→ **Exercise objective**: Copy out only those lines running from the line with "for Terraform deployment." to the end of the listing, keeping each one exactly as it is.

- - - - - - -

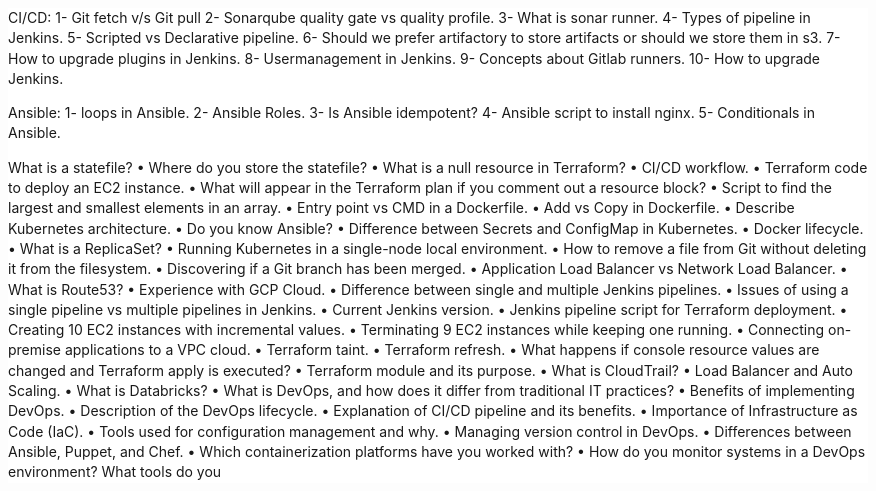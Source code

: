 CI/CD: 
1- Git fetch v/s Git pull 
2- Sonarqube quality gate vs quality profile. 
3- What is sonar runner. 
4- Types of pipeline in Jenkins. 
5- Scripted vs Declarative pipeline. 
6- Should we prefer artifactory to store artifacts or should we store them in s3. 
7- How to upgrade plugins in Jenkins. 
8- Usermanagement in Jenkins. 
9- Concepts about Gitlab runners. 
10- How to upgrade Jenkins. 
 
Ansible: 
1- loops in Ansible. 
2- Ansible Roles. 
3- Is Ansible idempotent? 
4- Ansible script to install nginx. 
5- Conditionals in Ansible. 


What is a statefile?
• Where do you store the statefile?
• What is a null resource in Terraform?
• CI/CD workflow.
• Terraform code to deploy an EC2 instance.
• What will appear in the Terraform plan if you comment out a resource block?
• Script to find the largest and smallest elements in an array.
• Entry point vs CMD in a Dockerfile.
• Add vs Copy in Dockerfile.
• Describe Kubernetes architecture.
• Do you know Ansible?
• Difference between Secrets and ConfigMap in Kubernetes.
• Docker lifecycle.
• What is a ReplicaSet?
• Running Kubernetes in a single-node local environment.
• How to remove a file from Git without deleting it from the filesystem.
• Discovering if a Git branch has been merged.
• Application Load Balancer vs Network Load Balancer.
• What is Route53?
• Experience with GCP Cloud.
• Difference between single and multiple Jenkins pipelines.
• Issues of using a single pipeline vs multiple pipelines in Jenkins.
• Current Jenkins version.
• Jenkins pipeline script for Terraform deployment.
• Creating 10 EC2 instances with incremental values.
• Terminating 9 EC2 instances while keeping one running.
• Connecting on-premise applications to a VPC cloud.
• Terraform taint.
• Terraform refresh.
• What happens if console resource values are changed and Terraform apply is
executed?
• Terraform module and its purpose.
• What is CloudTrail?
• Load Balancer and Auto Scaling.
• What is Databricks?
• What is DevOps, and how does it differ from traditional IT practices?
• Benefits of implementing DevOps.
• Description of the DevOps lifecycle.
• Explanation of CI/CD pipeline and its benefits.
• Importance of Infrastructure as Code (IaC).
• Tools used for configuration management and why.
• Managing version control in DevOps.
• Differences between Ansible, Puppet, and Chef.
• Which containerization platforms have you worked with?
• How do you monitor systems in a DevOps environment? What tools do you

- - - - - - -

→ **Solution to this task**:
• Jenkins pipeline script for Terraform deployment.
• Creating 10 EC2 instances with incremental values.
• Terminating 9 EC2 instances while keeping one running.
• Connecting on-premise applications to a VPC cloud.
• Terraform taint.
• Terraform refresh.
• What happens if console resource values are changed and Terraform apply is
executed?
• Terraform module and its purpose.
• What is CloudTrail?
• Load Balancer and Auto Scaling.
• What is Databricks?
• What is DevOps, and how does it differ from traditional IT practices?
• Benefits of implementing DevOps.
• Description of the DevOps lifecycle.
• Explanation of CI/CD pipeline and its benefits.
• Importance of Infrastructure as Code (IaC).
• Tools used for configuration management and why.
• Managing version control in DevOps.
• Differences between Ansible, Puppet, and Chef.
• Which containerization platforms have you worked with?
• How do you monitor systems in a DevOps environment? What tools do you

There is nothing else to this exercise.